### Exercise data
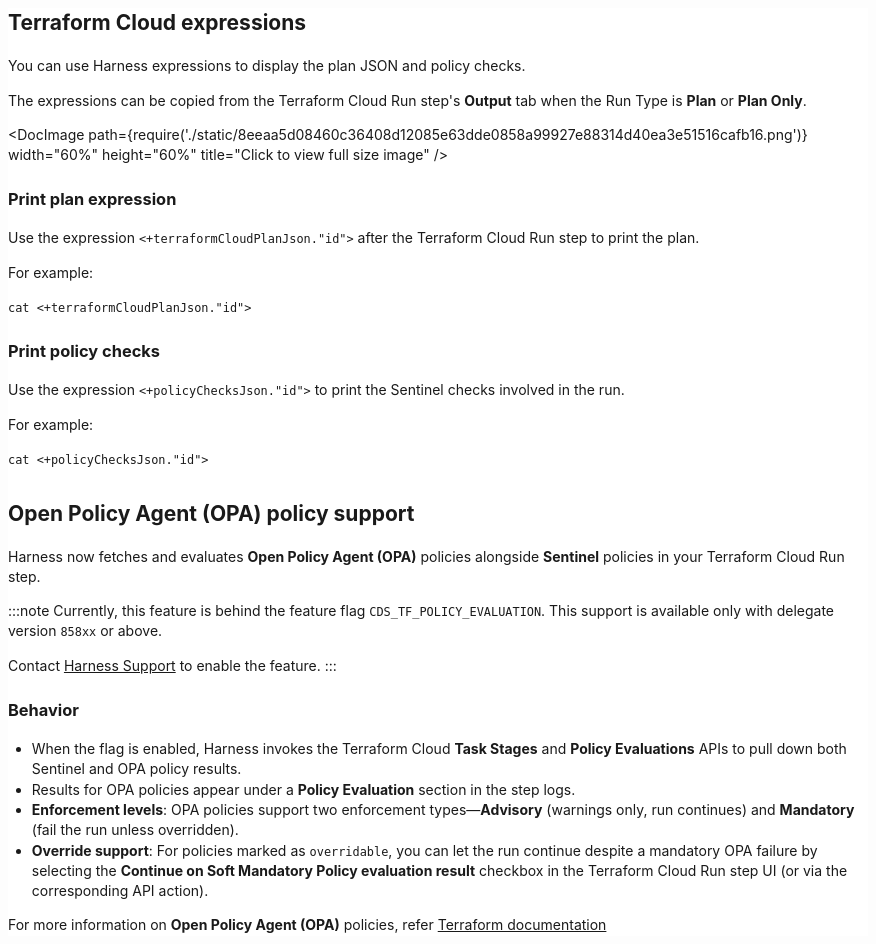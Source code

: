 ## Terraform Cloud expressions

You can use Harness expressions to display the plan JSON and policy checks.

The expressions can be copied from the Terraform Cloud Run step's **Output** tab when the Run Type is **Plan** or **Plan Only**.

<DocImage path={require('./static/8eeaa5d08460c36408d12085e63dde0858a99927e88314d40ea3e51516cafb16.png')} width="60%" height="60%" title="Click to view full size image" />


### Print plan expression

Use the expression `<+terraformCloudPlanJson."id">` after the Terraform Cloud Run step to print the plan.

For example:

```
cat <+terraformCloudPlanJson."id">
```

### Print policy checks

Use the expression `<+policyChecksJson."id">` to print the Sentinel checks involved in the run.

For example:

```
cat <+policyChecksJson."id">
```

## Open Policy Agent (OPA) policy support

Harness now fetches and evaluates **Open Policy Agent (OPA)** policies alongside **Sentinel** policies in your Terraform Cloud Run step. 

:::note
Currently, this feature is behind the feature flag `CDS_TF_POLICY_EVALUATION`. This support is available only with delegate version `858xx` or above.

Contact [Harness Support](mailto:support@harness.io) to enable the feature.
:::

### Behavior
- When the flag is enabled, Harness invokes the Terraform Cloud **Task Stages** and **Policy Evaluations** APIs to pull down both Sentinel and OPA policy results.  
- Results for OPA policies appear under a **Policy Evaluation** section in the step logs.
- **Enforcement levels**: OPA policies support two enforcement types—**Advisory** (warnings only, run continues) and **Mandatory** (fail the run unless overridden).  
- **Override support**: For policies marked as `overridable`, you can let the run continue despite a mandatory OPA failure by selecting the **Continue on Soft Mandatory Policy evaluation result** checkbox in the Terraform Cloud Run step UI (or via the corresponding API action).

For more information on **Open Policy Agent (OPA)** policies, refer [Terraform documentation](https://www.openpolicyagent.org/docs/latest/terraform/)
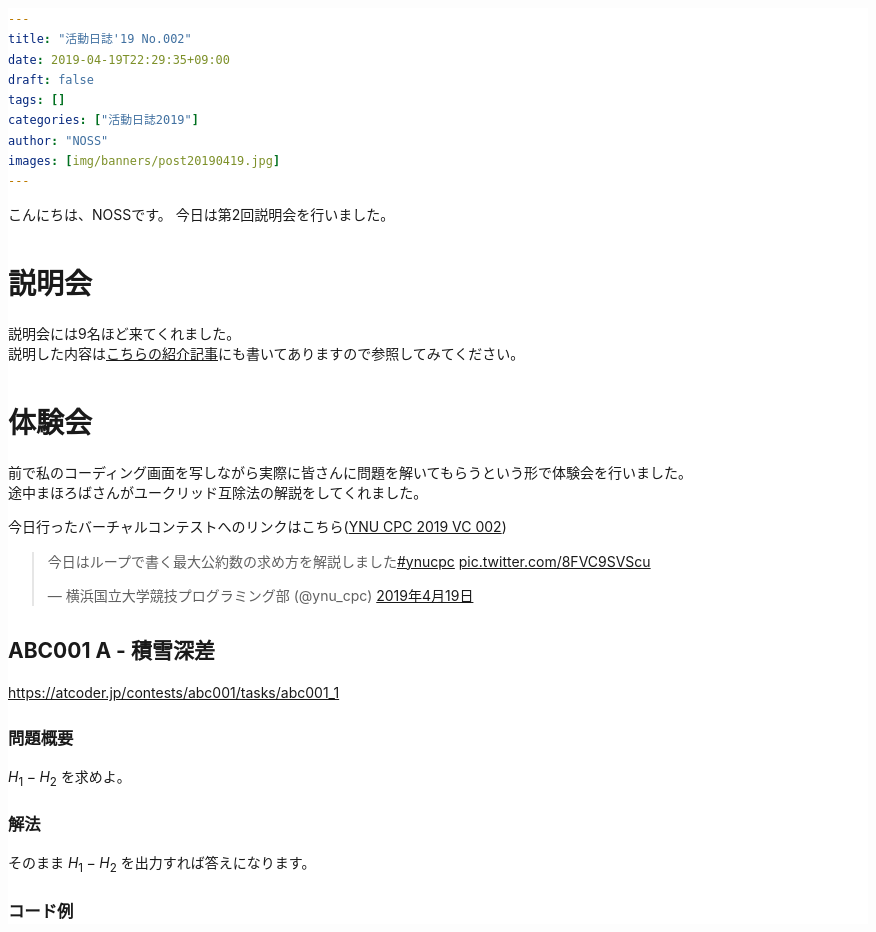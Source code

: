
 ```yaml
---
title: "活動日誌'19 No.002"
date: 2019-04-19T22:29:35+09:00
draft: false
tags: []
categories: ["活動日誌2019"]
author: "NOSS"
images: [img/banners/post20190419.jpg]
---
```


こんにちは、NOSSです。
今日は第2回説明会を行いました。



# 説明会

説明会には9名ほど来てくれました。  
説明した内容は[こちらの紹介記事](./welcome2019.md)にも書いてありますので参照してみてください。



# 体験会

前で私のコーディング画面を写しながら実際に皆さんに問題を解いてもらうという形で体験会を行いました。  
途中まほろばさんがユークリッド互除法の解説をしてくれました。

今日行ったバーチャルコンテストへのリンクはこちら([YNU CPC 2019 VC 002](https://not-522.appspot.com/contest/5696717009715200))

<blockquote class="twitter-tweet" data-lang="ja"><p lang="ja" dir="ltr">今日はループで書く最大公約数の求め方を解説しました<a href="https://twitter.com/hashtag/ynucpc?src=hash&amp;ref_src=twsrc%5Etfw">#ynucpc</a> <a href="https://t.co/8FVC9SVScu">pic.twitter.com/8FVC9SVScu</a></p>&mdash; 横浜国立大学競技プログラミング部 (@ynu_cpc) <a href="https://twitter.com/ynu_cpc/status/1119188580872544256?ref_src=twsrc%5Etfw">2019年4月19日</a></blockquote>
<script async src="https://platform.twitter.com/widgets.js" charset="utf-8"></script>


## ABC001 A - 積雪深差

https://atcoder.jp/contests/abc001/tasks/abc001_1

### 問題概要

$H_1 - H_2$ を求めよ。

### 解法

そのまま $H_1 - H_2$ を出力すれば答えになります。

### コード例
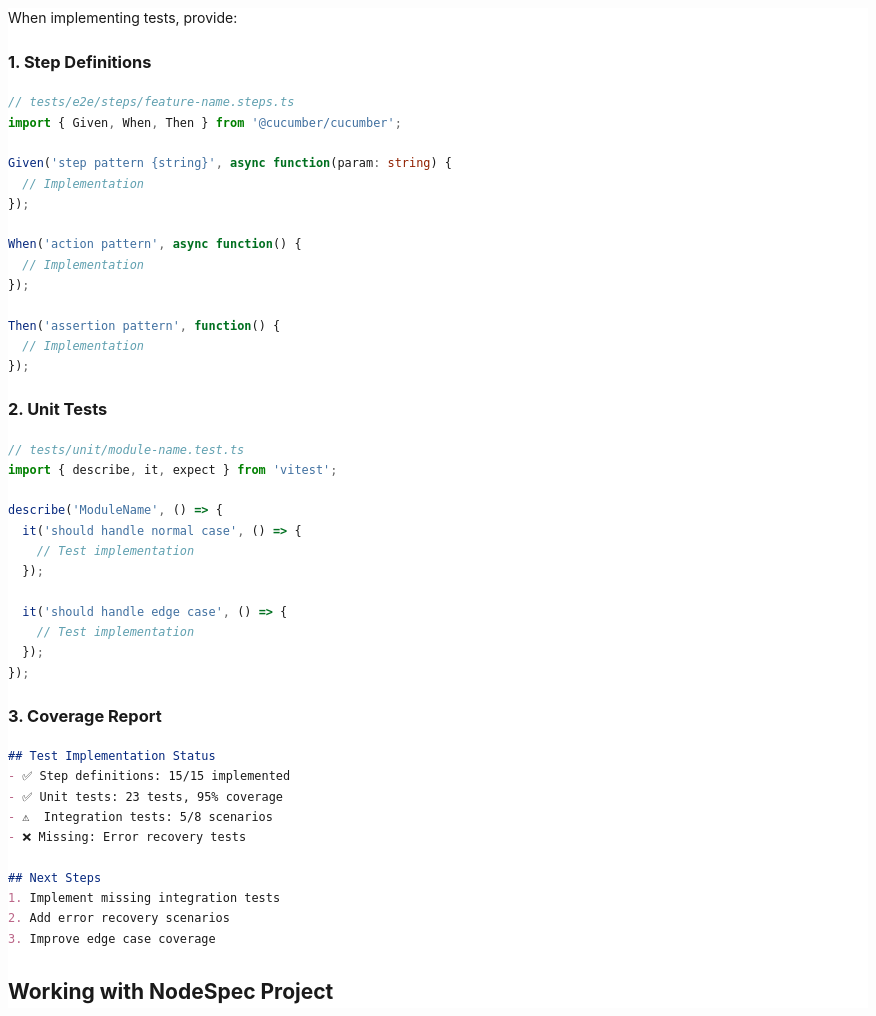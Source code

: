 When implementing tests, provide:

### 1. Step Definitions
```typescript
// tests/e2e/steps/feature-name.steps.ts
import { Given, When, Then } from '@cucumber/cucumber';

Given('step pattern {string}', async function(param: string) {
  // Implementation
});

When('action pattern', async function() {
  // Implementation
});

Then('assertion pattern', function() {
  // Implementation
});
```

### 2. Unit Tests
```typescript
// tests/unit/module-name.test.ts
import { describe, it, expect } from 'vitest';

describe('ModuleName', () => {
  it('should handle normal case', () => {
    // Test implementation
  });

  it('should handle edge case', () => {
    // Test implementation
  });
});
```

### 3. Coverage Report
```markdown
## Test Implementation Status
- ✅ Step definitions: 15/15 implemented
- ✅ Unit tests: 23 tests, 95% coverage
- ⚠️  Integration tests: 5/8 scenarios
- ❌ Missing: Error recovery tests

## Next Steps
1. Implement missing integration tests
2. Add error recovery scenarios
3. Improve edge case coverage
```

## Working with NodeSpec Project
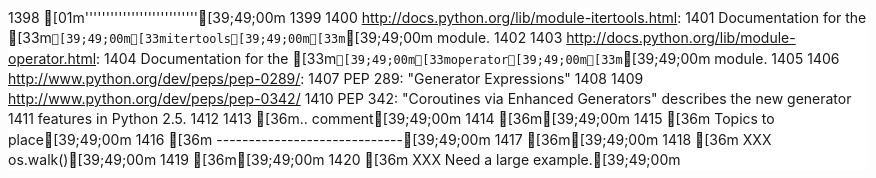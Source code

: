   1398	[01m'''''''''''''''''''''''''''[39;49;00m
  1399
  1400	http://docs.python.org/lib/module-itertools.html:
  1401	Documentation for the [33m``[39;49;00m[33mitertools[39;49;00m[33m``[39;49;00m module.
  1402
  1403	http://docs.python.org/lib/module-operator.html:
  1404	Documentation for the [33m``[39;49;00m[33moperator[39;49;00m[33m``[39;49;00m module.
  1405
  1406	http://www.python.org/dev/peps/pep-0289/:
  1407	PEP 289: "Generator Expressions"
  1408
  1409	http://www.python.org/dev/peps/pep-0342/
  1410	PEP 342: "Coroutines via Enhanced Generators" describes the new generator
  1411	features in Python 2.5.
  1412
  1413	[36m.. comment[39;49;00m
  1414	[36m[39;49;00m
  1415	[36m    Topics to place[39;49;00m
  1416	[36m    -----------------------------[39;49;00m
  1417	[36m[39;49;00m
  1418	[36m    XXX os.walk()[39;49;00m
  1419	[36m[39;49;00m
  1420	[36m    XXX Need a large example.[39;49;00m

### Activity
Show each line of the material that includes the string "should" by copying it.

### Expected output
  it('should handle normal case', () => {
  it('should handle edge case', () => {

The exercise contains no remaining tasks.